## INPUT DATA:
■ ■ ■ ■

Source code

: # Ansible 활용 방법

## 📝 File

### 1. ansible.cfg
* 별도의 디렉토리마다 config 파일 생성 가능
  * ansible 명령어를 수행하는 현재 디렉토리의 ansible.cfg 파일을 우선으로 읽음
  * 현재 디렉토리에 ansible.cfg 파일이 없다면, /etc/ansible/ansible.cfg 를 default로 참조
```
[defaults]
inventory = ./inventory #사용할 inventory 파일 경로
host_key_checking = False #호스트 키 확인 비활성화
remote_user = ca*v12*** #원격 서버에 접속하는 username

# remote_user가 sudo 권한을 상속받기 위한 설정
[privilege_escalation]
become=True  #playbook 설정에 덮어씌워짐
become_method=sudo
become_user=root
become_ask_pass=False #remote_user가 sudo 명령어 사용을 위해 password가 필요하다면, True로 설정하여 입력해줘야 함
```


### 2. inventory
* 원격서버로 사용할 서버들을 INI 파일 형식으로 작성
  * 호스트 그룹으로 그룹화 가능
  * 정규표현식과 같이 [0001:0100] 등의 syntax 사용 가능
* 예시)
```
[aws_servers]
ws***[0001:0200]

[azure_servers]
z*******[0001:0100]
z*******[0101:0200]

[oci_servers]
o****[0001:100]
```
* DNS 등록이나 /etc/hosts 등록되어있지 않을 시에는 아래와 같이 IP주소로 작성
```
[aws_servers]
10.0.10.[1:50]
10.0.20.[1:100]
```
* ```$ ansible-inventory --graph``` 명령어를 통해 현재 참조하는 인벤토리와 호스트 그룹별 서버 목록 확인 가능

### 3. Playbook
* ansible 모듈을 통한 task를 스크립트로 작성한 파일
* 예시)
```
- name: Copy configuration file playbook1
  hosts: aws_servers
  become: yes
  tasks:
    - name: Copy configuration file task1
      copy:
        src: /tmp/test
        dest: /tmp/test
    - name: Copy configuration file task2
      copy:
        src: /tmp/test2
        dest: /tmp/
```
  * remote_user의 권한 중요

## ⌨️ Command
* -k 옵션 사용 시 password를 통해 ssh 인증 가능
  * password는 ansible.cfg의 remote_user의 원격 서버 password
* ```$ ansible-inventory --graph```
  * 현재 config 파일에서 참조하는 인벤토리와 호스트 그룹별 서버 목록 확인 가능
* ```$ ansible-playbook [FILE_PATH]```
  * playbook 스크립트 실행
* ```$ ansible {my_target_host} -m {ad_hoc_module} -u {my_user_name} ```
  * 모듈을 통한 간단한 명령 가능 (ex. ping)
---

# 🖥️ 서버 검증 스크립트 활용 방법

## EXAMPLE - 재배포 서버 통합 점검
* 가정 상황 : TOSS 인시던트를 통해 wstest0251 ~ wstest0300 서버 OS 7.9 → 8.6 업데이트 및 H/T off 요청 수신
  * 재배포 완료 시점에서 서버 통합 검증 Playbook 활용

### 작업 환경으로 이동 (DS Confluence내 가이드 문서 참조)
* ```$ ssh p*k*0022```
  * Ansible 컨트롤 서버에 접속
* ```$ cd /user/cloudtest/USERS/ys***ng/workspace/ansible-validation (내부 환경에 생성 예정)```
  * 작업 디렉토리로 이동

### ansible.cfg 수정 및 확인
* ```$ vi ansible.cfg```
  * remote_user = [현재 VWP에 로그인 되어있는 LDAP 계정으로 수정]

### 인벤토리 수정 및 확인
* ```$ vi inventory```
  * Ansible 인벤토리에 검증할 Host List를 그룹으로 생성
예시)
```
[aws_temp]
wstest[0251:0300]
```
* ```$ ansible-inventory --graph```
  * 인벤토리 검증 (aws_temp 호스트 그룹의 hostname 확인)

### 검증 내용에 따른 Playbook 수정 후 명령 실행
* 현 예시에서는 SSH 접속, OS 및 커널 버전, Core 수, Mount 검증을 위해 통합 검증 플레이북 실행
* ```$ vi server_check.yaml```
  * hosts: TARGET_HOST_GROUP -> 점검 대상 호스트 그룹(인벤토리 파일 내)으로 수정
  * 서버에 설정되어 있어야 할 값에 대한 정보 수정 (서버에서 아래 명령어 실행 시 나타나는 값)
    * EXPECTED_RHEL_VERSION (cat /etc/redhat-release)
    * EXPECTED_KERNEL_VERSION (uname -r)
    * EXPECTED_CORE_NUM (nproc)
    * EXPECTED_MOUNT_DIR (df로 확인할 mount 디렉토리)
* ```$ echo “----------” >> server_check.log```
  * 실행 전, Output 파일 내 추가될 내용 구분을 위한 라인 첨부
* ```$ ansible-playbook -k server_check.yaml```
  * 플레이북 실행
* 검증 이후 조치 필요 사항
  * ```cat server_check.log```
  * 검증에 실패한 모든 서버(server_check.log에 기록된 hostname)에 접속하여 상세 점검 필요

■ ■ ■ ■

## WHAT YOU NEED TO DO:
When a line in the data above contains the string "configuration", copy that line.

## SOLUTION FOR THIS PROBLEM:
- name: Copy configuration file playbook1
    - name: Copy configuration file task1
    - name: Copy configuration file task2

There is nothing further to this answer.